START DATA FOR THE TASK
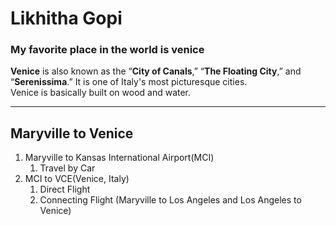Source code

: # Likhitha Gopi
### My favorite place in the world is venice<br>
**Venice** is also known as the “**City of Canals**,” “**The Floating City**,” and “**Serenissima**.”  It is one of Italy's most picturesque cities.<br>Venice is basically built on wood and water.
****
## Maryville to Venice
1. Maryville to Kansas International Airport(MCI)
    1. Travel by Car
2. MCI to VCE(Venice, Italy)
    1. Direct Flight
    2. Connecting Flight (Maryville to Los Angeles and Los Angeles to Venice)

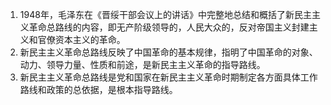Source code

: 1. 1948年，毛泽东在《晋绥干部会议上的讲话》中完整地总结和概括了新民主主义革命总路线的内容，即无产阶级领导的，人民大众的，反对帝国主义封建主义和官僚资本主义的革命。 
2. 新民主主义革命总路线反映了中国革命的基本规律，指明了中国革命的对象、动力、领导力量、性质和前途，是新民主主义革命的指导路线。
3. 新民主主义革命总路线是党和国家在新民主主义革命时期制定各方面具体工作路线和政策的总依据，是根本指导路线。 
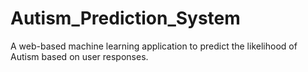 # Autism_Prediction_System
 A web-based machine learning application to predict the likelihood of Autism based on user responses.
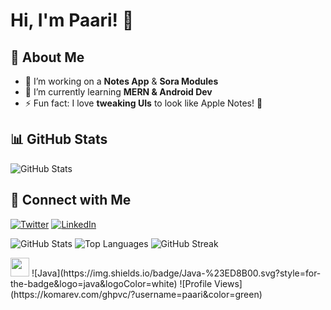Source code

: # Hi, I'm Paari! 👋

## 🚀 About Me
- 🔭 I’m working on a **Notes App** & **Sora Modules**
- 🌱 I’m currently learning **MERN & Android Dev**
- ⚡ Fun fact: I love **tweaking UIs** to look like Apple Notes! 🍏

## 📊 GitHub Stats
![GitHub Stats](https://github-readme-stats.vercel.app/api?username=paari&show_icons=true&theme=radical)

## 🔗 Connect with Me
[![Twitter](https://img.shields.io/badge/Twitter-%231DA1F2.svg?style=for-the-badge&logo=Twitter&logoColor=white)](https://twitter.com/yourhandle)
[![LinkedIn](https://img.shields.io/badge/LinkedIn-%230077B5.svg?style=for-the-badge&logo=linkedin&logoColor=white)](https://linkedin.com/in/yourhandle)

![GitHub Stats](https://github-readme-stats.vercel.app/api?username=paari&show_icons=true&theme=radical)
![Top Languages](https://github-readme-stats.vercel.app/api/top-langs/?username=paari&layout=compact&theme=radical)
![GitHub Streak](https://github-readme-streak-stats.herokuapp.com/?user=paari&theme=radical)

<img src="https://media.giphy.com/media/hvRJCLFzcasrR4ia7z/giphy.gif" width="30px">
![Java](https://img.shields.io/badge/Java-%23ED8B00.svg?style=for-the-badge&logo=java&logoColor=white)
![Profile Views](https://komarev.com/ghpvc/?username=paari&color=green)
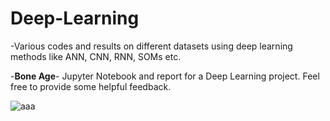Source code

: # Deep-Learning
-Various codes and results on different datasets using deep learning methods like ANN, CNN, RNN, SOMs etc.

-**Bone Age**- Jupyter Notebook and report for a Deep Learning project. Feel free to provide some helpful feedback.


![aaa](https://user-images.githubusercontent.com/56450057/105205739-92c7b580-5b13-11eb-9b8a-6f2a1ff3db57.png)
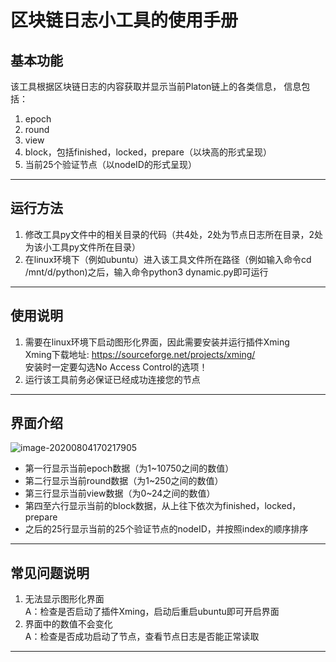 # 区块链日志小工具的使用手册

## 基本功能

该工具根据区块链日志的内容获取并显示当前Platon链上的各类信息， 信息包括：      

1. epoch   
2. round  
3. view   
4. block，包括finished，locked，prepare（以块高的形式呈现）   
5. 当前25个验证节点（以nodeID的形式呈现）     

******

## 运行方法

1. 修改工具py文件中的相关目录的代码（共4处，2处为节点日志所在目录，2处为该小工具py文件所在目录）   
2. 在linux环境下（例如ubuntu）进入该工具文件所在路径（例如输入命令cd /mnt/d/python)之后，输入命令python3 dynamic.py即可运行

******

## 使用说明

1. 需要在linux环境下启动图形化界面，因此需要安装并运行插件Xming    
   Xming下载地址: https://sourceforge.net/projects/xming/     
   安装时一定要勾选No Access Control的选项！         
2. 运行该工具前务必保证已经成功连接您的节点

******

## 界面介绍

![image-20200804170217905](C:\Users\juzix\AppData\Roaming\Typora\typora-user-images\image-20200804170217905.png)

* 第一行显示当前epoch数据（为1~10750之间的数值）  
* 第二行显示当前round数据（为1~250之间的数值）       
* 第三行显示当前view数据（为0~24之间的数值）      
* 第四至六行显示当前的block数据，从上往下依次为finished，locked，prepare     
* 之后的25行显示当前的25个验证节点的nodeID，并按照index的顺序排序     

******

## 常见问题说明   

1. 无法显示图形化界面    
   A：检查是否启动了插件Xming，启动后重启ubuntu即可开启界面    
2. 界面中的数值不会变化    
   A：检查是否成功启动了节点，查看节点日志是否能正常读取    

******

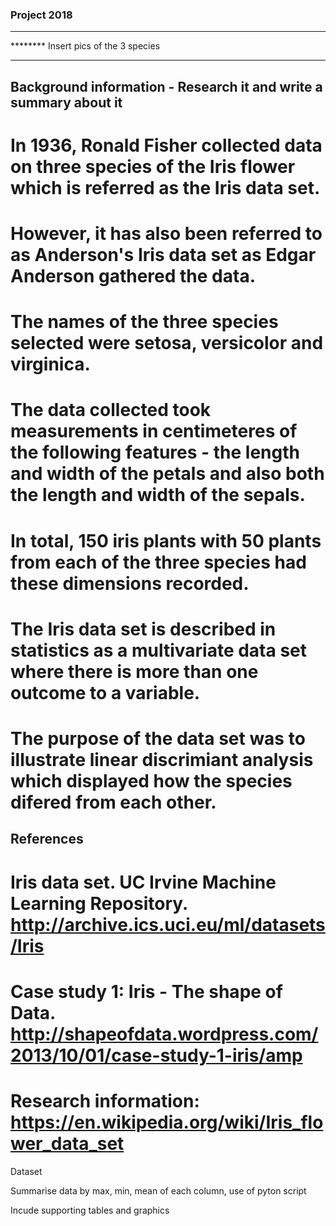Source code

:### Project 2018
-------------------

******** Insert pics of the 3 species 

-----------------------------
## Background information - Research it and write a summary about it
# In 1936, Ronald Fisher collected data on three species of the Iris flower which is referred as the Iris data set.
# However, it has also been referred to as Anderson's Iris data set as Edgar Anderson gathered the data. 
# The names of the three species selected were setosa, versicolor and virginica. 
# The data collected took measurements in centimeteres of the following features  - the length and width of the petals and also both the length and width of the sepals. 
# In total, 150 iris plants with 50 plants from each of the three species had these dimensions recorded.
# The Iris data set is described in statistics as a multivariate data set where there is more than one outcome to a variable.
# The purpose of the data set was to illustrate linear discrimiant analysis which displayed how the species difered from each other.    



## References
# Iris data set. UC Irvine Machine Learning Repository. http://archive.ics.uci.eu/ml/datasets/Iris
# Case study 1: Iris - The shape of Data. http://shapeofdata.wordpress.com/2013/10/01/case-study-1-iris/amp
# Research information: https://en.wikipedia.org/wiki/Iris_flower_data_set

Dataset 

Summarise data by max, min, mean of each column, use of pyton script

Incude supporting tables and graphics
END DATA FOR THE TASK
- EXERCISE -
In the material above, how many lines contain "locked"? Reply with only the number.

- ANSWER TO THIS EXERCISE -
2